People of all ages filled the streets in front of the University of Utah on Oct. 7, but they were not there to watch the vice presidential debate.
For these protesters, getting their message across while in the national spotlight was far more important than what was happening at Kingsbury Hall.
Protesters from multiple groups like Students for a Democratic Society, Pro-life Utah, and Utah’s Armenian Community filled the streets with banners, megaphones, and other accessories. At times, the atmosphere felt more like a scene from prison, with intersections full of riot police, 12-foot-high fences, and what seemed like endless yelling.
Except for a few mild skirmishes between protesters, the protests remained peaceful, but the Salt Lake City Police Department and other accompanying agencies were not taking any chances. Armed in riot gear and carrying shotguns loaded with rubber bullets, dozens of police officers lined the streets and, at one point, completely shut down the intersection of 1300 E. and 200 S.
“Them [the police] being here makes tension squeeze tighter and tighter and tighter. They have all this riot gear and guns, and do you see us out here like that? No!” said Devonte, who did not provide his last name. “It’s all about Black lives mattering every single day and that not being negotiable.”
The police weren’t the only ones forming a line between the two main groups of protesters. Dozens of members from the Proud Boys Salt Lake City chapter could be seen linking arms, forming a wall and, at times, attempting to break up any arguments that seemed to become heated.
“We [the Proud Boys] are trying to keep the peace between both groups. I think the media is stirring the racial tensions in this country. Yes, there are things that need to change throughout the system, and I get that. I also understand their [Black Lives Matter] point of view because, yes, they do get profiled here in Salt Lake,” said Seth, the chapter’s president, who did not provide his last name.
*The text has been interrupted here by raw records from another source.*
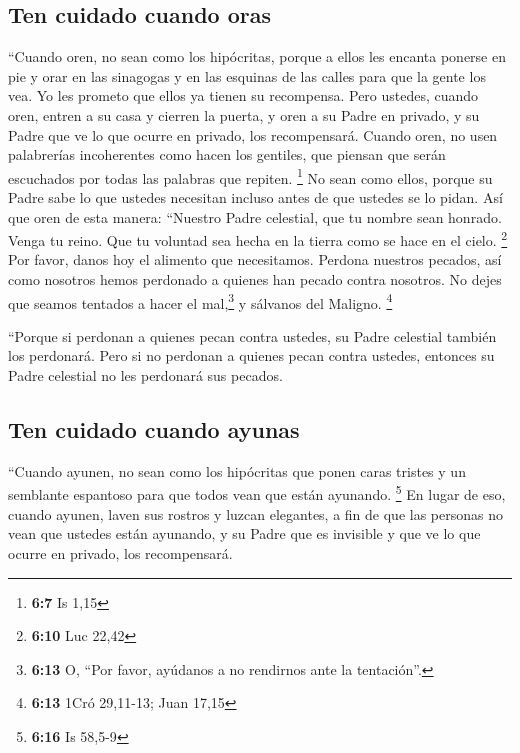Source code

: \hypertarget{ten-cuidado-cuando-oras}{%
\subsection{Ten cuidado cuando oras}\label{ten-cuidado-cuando-oras}}

 ``Cuando oren, no sean como los hipócritas, porque a
ellos les encanta ponerse en pie y orar en las sinagogas y en las
esquinas de las calles para que la gente los vea. Yo les prometo que
ellos ya tienen su recompensa.  Pero ustedes, cuando oren,
entren a su casa y cierren la puerta, y oren a su Padre en privado, y su
Padre que ve lo que ocurre en privado, los recompensará. 
Cuando oren, no usen palabrerías incoherentes como hacen los gentiles,
que piensan que serán escuchados por todas las palabras que repiten.
\footnote{\textbf{6:7} Is 1,15}  No sean como ellos,
porque su Padre sabe lo que ustedes necesitan incluso antes de que
ustedes se lo pidan.  Así que oren de esta manera:
``Nuestro Padre celestial, que tu nombre sean honrado. 
Venga tu reino. Que tu voluntad sea hecha en la tierra como se hace en
el cielo. \footnote{\textbf{6:10} Luc 22,42}  Por favor,
danos hoy el alimento que necesitamos.  Perdona nuestros
pecados, así como nosotros hemos perdonado a quienes han pecado contra
nosotros.  No dejes que seamos tentados a hacer el
mal,\footnote{\textbf{6:13} O, ``Por favor, ayúdanos a no rendirnos ante
  la tentación''.} y sálvanos del Maligno. \footnote{\textbf{6:13} 1Cró
  29,11-13; Juan 17,15}

 ``Porque si perdonan a quienes pecan contra ustedes, su
Padre celestial también los perdonará.  Pero si no
perdonan a quienes pecan contra ustedes, entonces su Padre celestial no
les perdonará sus pecados.

\hypertarget{ten-cuidado-cuando-ayunas}{%
\subsection{Ten cuidado cuando ayunas}\label{ten-cuidado-cuando-ayunas}}

 ``Cuando ayunen, no sean como los hipócritas que ponen
caras tristes y un semblante espantoso para que todos vean que están
ayunando. \footnote{\textbf{6:16} Is 58,5-9}  En lugar de
eso, cuando ayunen, laven sus rostros y luzcan elegantes,
 a fin de que las personas no vean que ustedes están
ayunando, y su Padre que es invisible y que ve lo que ocurre en privado,
los recompensará.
Since the start of this pandemic, COVID-19 has always presented a threat. Yet, many times throughout the night, the scene on the streets looked like a screaming match between mask wearers and non-wearers. It became obvious that this pandemic was not a concern for a large number of attendees.
“You sound like an eighth-grade bully!” exclaimed Thurm Wisen as another protester taunted him for his use of a mask. “I just don’t want to get coronavirus, I’m only 18,” Wisen later commented.
Although masks were not one of the focuses of the protest, comments on the use or disuse of a mask could be heard throughout the crowd on multiple occasions.